AttributeDescription
maskAllInputs

Type: Boolean
Default: true
When true, all data from user input fields will be replaced by '*'s.
maskInputOptions

Type: Object
Default: {}
Only takes effect if maskAllInputs is false. It determines which specific input field types should be masked. An example value might be { password: true }. Options are: password, textarea, select, color, date, email, month, number, range, search, tel, text, time, url, week, and datetime-local.
inlineStylesheet

Type: Boolean
Default: true
If false, stylesheets will not be included with the recording data. Rather, a URL pointing to the stylesheet will be included.
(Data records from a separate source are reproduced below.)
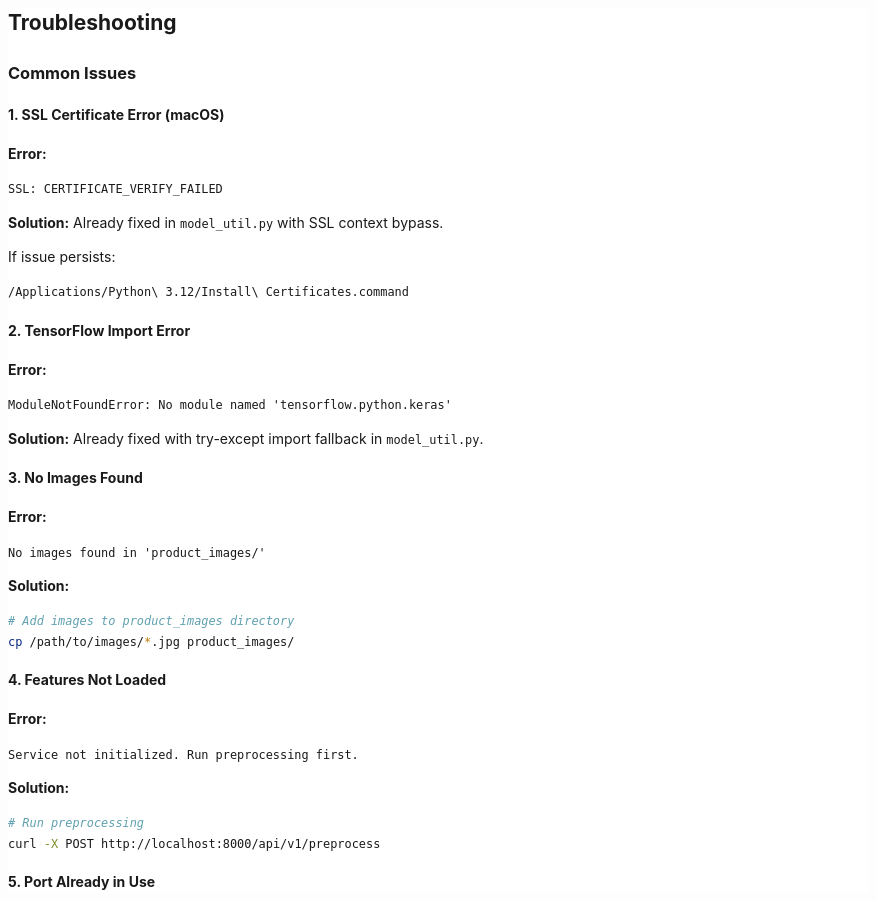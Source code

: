 
## Troubleshooting

### Common Issues

#### 1. SSL Certificate Error (macOS)

**Error:**
```
SSL: CERTIFICATE_VERIFY_FAILED
```

**Solution:**
Already fixed in `model_util.py` with SSL context bypass.

If issue persists:
```bash
/Applications/Python\ 3.12/Install\ Certificates.command
```

#### 2. TensorFlow Import Error

**Error:**
```
ModuleNotFoundError: No module named 'tensorflow.python.keras'
```

**Solution:**
Already fixed with try-except import fallback in `model_util.py`.

#### 3. No Images Found

**Error:**
```
No images found in 'product_images/'
```

**Solution:**
```bash
# Add images to product_images directory
cp /path/to/images/*.jpg product_images/
```

#### 4. Features Not Loaded

**Error:**
```
Service not initialized. Run preprocessing first.
```

**Solution:**
```bash
# Run preprocessing
curl -X POST http://localhost:8000/api/v1/preprocess
```

#### 5. Port Already in Use
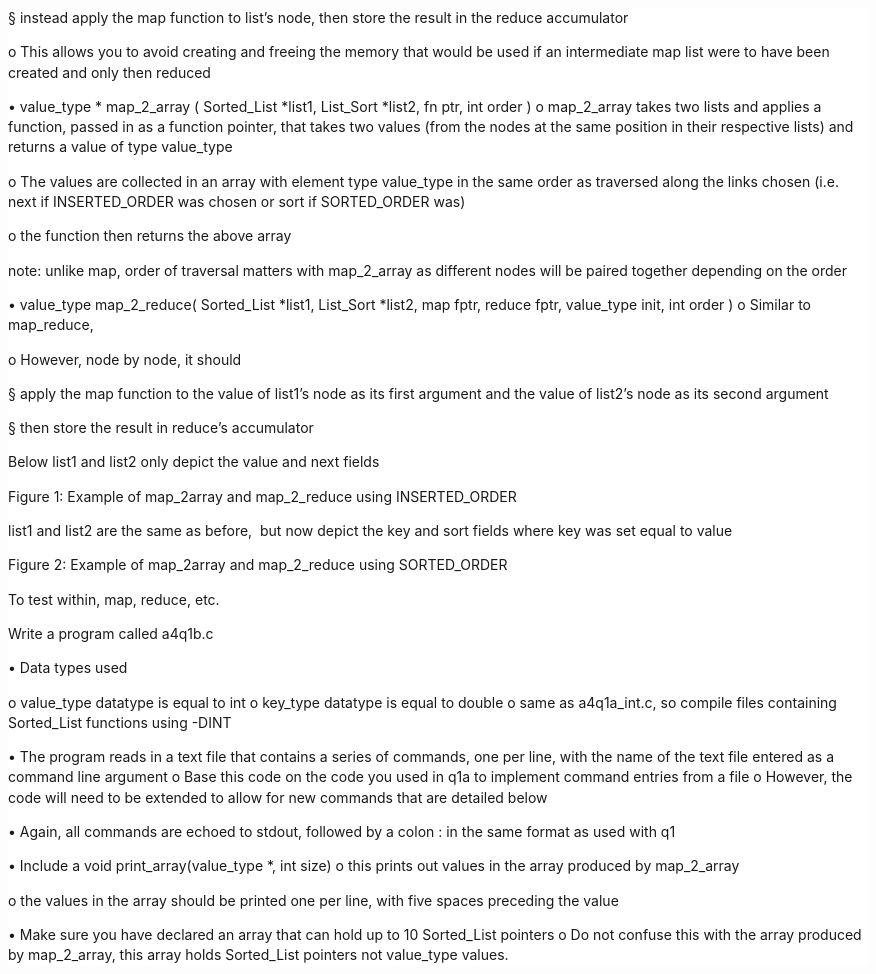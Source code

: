 § instead apply the map function to list’s node, then store the result in the reduce accumulator

o This allows you to avoid creating and freeing the memory that would be used if an intermediate map list were to have been created and only then reduced

• value_type * map_2_array ( Sorted_List *list1, List_Sort *list2, fn ptr, int order ) o map_2_array takes two lists and applies a function, passed in as a function pointer, that takes two values (from the nodes at the same position in their respective lists) and returns a value of type value_type

o The values are collected in an array with element type value_type in the same order as traversed along the links chosen (i.e. next if INSERTED_ORDER was chosen or sort if SORTED_ORDER was)

o the function then returns the above array

note: unlike map, order of traversal matters with map_2_array as different nodes will be paired together depending on the order

• value_type map_2_reduce( Sorted_List *list1, List_Sort *list2, map fptr, reduce fptr, value_type init, int order ) o Similar to map_reduce,

o However, node by node, it should

§ apply the map function to the value of list1’s node as its first argument and the value of list2’s node as its second argument

§ then store the result in reduce’s accumulator

Below list1 and list2 only depict the value and next fields

Figure 1: Example of map_2array and map_2_reduce using INSERTED_ORDER

list1 and list2 are the same as before,  but now depict the key and sort fields where key was set equal to value

Figure 2: Example of map_2array and map_2_reduce using SORTED_ORDER

To test within, map, reduce, etc.

Write a program called a4q1b.c

• Data types used

o value_type datatype is equal to int o key_type datatype is equal to double o same as a4q1a_int.c, so compile files containing Sorted_List functions using -DINT

• The program reads in a text file that contains a series of commands, one per line, with the name of the text file entered as a command line argument o Base this code on the code you used in q1a to implement command entries from a file o However, the code will need to be extended to allow for new commands that are detailed below

• Again, all commands are echoed to stdout, followed by a colon : in the same format as used with q1

• Include a void print_array(value_type *, int size) o this prints out values in the array produced by map_2_array

o the values in the array should be printed one per line, with five spaces preceding the value

• Make sure you have declared an array that can hold up to 10 Sorted_List pointers o Do not confuse this with the array produced by map_2_array, this array holds Sorted_List pointers not value_type values.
Setting this to false will decrease the storage space used for recordings and improve playback buffering time, but it can also cause some flickering in the playback experience.
recordCanvas

Type: Boolean
Default: false
If true, canvas elements will be recorded by rrweb.

To configure these options, pass them to your posthog.init call along with your other posthog-js configurations. They go inside of the session_recording attribute, like so:

JavaScript
posthog.init('<ph_project_api_key>', {
api_host: '<ph_instance_address>',
session_recording: {
inlineStylesheet: false,
},
// ... other options
})

Console logs recording (beta)

PostHog can also capture console logs from your application. This is useful for debugging, providing extra context on what is happening in your users browser environment. As console logs can contain sensitive information we do not capture these logs automatically. You can enable this feature globally from your PostHog project settings page or client-side by setting enable_recording_console_log in our JavaScript library config to true.

Console logs will be recorded if either the project setting or the client-side config is set to true. If recordings overall are disabled then console logs will also not be recorded.

JavaScript
posthog.init('<ph_project_api_key>', {
api_host: '<ph_instance_address>',
// REMINDER: This is only needed if you aren't using the project settings config
enable_recording_console_log: true,
// ... other options
})

Further controls

If you want more granular controls, you can choose to enable session recording using feature flags. This enables you to control session recordings based on users with certain previous events/actions or properties (or just to capture a percentage of all sessions).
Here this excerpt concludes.